Die Ostabdachung wird durch zwei küstenparallele Bruchstufen, durch eine dichte und tiefe Zertalung mit gratartigen Wasserscheiden und ein damit zusammenhängendes Küstenschwemmland charakterisiert. Den Westen erfüllt eine an die Sedimentgesteine gebundene Schichtstufenlandschaft mit vielfach verkarsteten Stufenflächen.

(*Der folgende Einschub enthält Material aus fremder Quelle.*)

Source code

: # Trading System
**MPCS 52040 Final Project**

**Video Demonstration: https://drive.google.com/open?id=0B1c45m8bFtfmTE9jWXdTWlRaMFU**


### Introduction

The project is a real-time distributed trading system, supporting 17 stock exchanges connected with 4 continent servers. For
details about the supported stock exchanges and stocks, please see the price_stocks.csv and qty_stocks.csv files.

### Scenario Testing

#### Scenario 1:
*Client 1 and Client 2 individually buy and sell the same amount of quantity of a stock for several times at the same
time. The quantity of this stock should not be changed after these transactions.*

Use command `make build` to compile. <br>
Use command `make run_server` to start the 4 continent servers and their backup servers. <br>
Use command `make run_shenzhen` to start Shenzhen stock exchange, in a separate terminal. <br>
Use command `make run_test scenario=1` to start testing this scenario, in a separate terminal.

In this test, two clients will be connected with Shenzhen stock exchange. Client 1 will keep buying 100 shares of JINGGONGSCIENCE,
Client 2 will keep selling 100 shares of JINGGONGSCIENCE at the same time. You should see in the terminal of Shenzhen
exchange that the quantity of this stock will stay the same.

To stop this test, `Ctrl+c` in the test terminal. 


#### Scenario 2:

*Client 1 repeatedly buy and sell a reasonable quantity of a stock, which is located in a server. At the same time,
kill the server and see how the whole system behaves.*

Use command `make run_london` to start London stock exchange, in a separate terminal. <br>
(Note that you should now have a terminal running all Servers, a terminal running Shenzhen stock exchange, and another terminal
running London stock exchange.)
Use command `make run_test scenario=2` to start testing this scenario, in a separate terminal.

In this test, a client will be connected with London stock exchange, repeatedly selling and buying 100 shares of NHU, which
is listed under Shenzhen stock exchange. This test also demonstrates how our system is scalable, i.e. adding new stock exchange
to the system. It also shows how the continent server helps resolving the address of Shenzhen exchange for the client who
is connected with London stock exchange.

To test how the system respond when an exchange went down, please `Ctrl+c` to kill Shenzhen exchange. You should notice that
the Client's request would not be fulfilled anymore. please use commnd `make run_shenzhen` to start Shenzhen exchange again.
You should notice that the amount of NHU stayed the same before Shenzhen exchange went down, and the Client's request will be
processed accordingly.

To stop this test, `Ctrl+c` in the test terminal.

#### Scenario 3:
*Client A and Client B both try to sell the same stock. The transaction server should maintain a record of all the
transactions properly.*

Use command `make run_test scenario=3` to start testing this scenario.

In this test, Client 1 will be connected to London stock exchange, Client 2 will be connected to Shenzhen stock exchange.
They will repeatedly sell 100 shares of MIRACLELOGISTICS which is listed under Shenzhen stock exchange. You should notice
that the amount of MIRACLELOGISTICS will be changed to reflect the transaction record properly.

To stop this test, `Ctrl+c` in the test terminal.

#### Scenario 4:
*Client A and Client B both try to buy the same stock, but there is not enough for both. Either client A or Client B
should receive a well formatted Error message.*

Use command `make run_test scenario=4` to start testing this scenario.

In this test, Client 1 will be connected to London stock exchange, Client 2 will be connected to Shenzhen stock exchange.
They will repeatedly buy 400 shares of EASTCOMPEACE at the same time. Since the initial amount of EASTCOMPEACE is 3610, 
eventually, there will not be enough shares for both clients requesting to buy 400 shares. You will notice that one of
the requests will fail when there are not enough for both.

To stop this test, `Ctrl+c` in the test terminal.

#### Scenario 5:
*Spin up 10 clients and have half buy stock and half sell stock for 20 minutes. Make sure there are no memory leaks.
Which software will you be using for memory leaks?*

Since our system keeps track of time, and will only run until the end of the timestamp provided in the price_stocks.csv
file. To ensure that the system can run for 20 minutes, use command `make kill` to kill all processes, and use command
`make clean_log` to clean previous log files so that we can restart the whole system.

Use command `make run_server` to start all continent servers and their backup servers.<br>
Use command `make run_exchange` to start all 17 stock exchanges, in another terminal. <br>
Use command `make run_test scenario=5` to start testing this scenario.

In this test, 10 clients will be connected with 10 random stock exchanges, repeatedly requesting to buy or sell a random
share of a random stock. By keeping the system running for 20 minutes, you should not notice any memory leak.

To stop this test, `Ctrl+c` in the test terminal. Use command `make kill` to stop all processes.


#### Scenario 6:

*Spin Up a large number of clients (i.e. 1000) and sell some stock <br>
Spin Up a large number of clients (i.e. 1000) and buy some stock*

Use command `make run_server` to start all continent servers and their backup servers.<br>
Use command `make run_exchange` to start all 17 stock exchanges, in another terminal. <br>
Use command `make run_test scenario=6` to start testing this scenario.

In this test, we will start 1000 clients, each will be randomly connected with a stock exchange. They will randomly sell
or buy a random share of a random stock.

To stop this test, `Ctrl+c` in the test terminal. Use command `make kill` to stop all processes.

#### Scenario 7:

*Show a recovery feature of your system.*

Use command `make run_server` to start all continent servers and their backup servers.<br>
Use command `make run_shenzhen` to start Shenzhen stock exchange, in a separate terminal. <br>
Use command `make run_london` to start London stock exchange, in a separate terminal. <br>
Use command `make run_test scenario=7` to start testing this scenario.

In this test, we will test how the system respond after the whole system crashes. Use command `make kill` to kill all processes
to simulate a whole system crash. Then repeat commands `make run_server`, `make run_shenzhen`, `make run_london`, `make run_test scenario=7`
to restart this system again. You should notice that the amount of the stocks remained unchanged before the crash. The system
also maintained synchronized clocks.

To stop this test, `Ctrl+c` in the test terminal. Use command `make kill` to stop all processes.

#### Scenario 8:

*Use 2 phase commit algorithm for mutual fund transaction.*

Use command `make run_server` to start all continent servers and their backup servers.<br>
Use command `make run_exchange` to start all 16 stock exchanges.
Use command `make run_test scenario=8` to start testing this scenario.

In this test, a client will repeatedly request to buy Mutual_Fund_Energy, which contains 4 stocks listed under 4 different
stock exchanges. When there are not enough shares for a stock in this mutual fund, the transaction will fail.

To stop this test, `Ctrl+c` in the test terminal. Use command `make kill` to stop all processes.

Das Klima ist tropisch. Die Ostabdachung erhält unter Einfluss des Südostpassates zu allen Jahreszeiten Steigungsregen (Jahresmittel 1 500-4 000 mm). Im übrigen Teil Madagaskars fallen die Regen im Sommer, wenn die äquatoriale Tiefdruckrinne bis Madagaskar ausgedehnt ist (jährlich 1 000-2 000 mm, von Norden nach Süden abnehmend). Am trockensten ist der Südwesten, der im Winter von der subtropischen Antizyklone überlagert wird und im Sommer nur spärlich Zenitalregen empfängt (300-750 mm). Die Temperaturen an der Ostseite liegen im Mittel bei 22-26 ºC; im Hochland sind sie niedriger. Im Sommer wird Madagaskar nicht selten von Mauritiusorkanen heimgesucht.

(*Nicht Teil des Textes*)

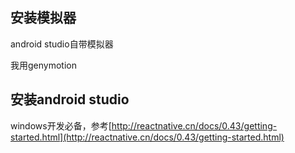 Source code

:## 安装模拟器

android studio自带模拟器

我用genymotion

## 安装android studio

windows开发必备，参考[http://reactnative.cn/docs/0.43/getting-started.html](http://reactnative.cn/docs/0.43/getting-started.html)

Madagaskar ist eine eigene Florenregion mit zahlreichen Endemiten, d. h. nur auf Madagaskar vorkommenden Arten. Die natürliche Vegetation ist jedoch durch den Menschen stark verändert worden. Im Osten und Nordwesten ist der immergrüne Regenwald durch Brandrodung und Wanderfeldbau auf ein Zehntel seines ursprünglichen Areals reduziert worden. Der Laub abwerfende Trockenwald des Hochlandes und der Westabdachung ist bis auf kleinere Reste hauptsächlich durch Brandweidewirtschaft in eine artenarme Savanne verwandelt worden, in der nunmehr brandfestere Gräser und Bäume vorherrschen. Weniger stark sind die für den trockenen Südwesten charakteristischen, artenreichen Dornstrauchsavannen verändert worden.

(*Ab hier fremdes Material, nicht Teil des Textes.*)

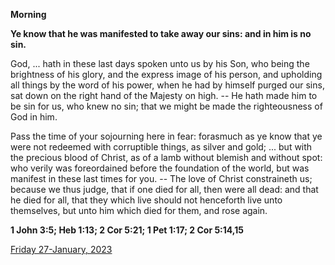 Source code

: **Morning**

**Ye know that he was manifested to take away our sins: and in him is no sin.**
 
God, ... hath in these last days spoken unto us by his Son, who being the brightness of his glory, and the express image of his person, and upholding all things by the word of his power, when he had by himself purged our sins, sat down on the right hand of the Majesty on high. -- He hath made him to be sin for us, who knew no sin; that we might be made the righteousness of God in him.
 
Pass the time of your sojourning here in fear: forasmuch as ye know that ye were not redeemed with corruptible things, as silver and gold; ... but with the precious blood of Christ, as of a lamb without blemish and without spot: who verily was foreordained before the foundation of the world, but was manifest in these last times for you. -- The love of Christ constraineth us; because we thus judge, that if one died for all, then were all dead: and that he died for all, that they which live should not henceforth live unto themselves, but unto him which died for them, and rose again.  

**1 John 3:5; Heb 1:13; 2 Cor 5:21; 1 Pet 1:17; 2 Cor 5:14,15**

[Friday 27-January, 2023](https://t.me/daily_light)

Die Tierwelt ist so eigentümlich, dass man Madagaskar zusammen mit den Inseln des westlichen Indischen Ozeans in der Tiergeographie als eigene madagaskarische Subregion auffasst. 95 % der Reptilienarten sind endemisch, darunter allein 38 Chamäleonarten (z. B. das bis 1 m lange Riesenchamäleon). Auch bei den Vögeln sind etwa 60 % der Arten endemisch, so die Lappenpittas. Die ausgestorbenen Madagaskarstrauße waren wohl noch Mitte des 17. Jahrhunderts häufig.
Die Tanreks (Madagaskarigel) haben mit einer Vielzahl von (auch stachellosen) Arten die unterschiedlichsten ökologischen Nischen besetzt, ebenso die 20 letzten Lemurenarten, zu denen neben den Indris auch die eigentümlichen Fingertiere gehören, die die Nische der auf Madagaskar fehlenden Spechte besetzt haben. Mindestens 14 weitere Lemurenarten sind in den letzten Jahrhunderten ausgerottet worden. Die Entwaldung weiter Teile der Insel ist der Hauptgrund für den Rückgang ihrer einzigartigen Fauna.
Zur Erhaltung der besonderen Flora und Fauna sind Naturschutzgebiete und spezielle Reservate auf rd. 1,05 Mio. ha (1,8 % der Landesfläche) ausgewiesen, darunter das von Andasibe und das von der UNESCO zum Weltnaturerbe erklärte Tsingy de Bemaraha. Hier sind auf einem verkarsteten Kalkgebiet mit Grotten und Seen noch ursprüngliche Wald- und Savannenbestände mit Lemuren und seltenen Vogelarten erhalten.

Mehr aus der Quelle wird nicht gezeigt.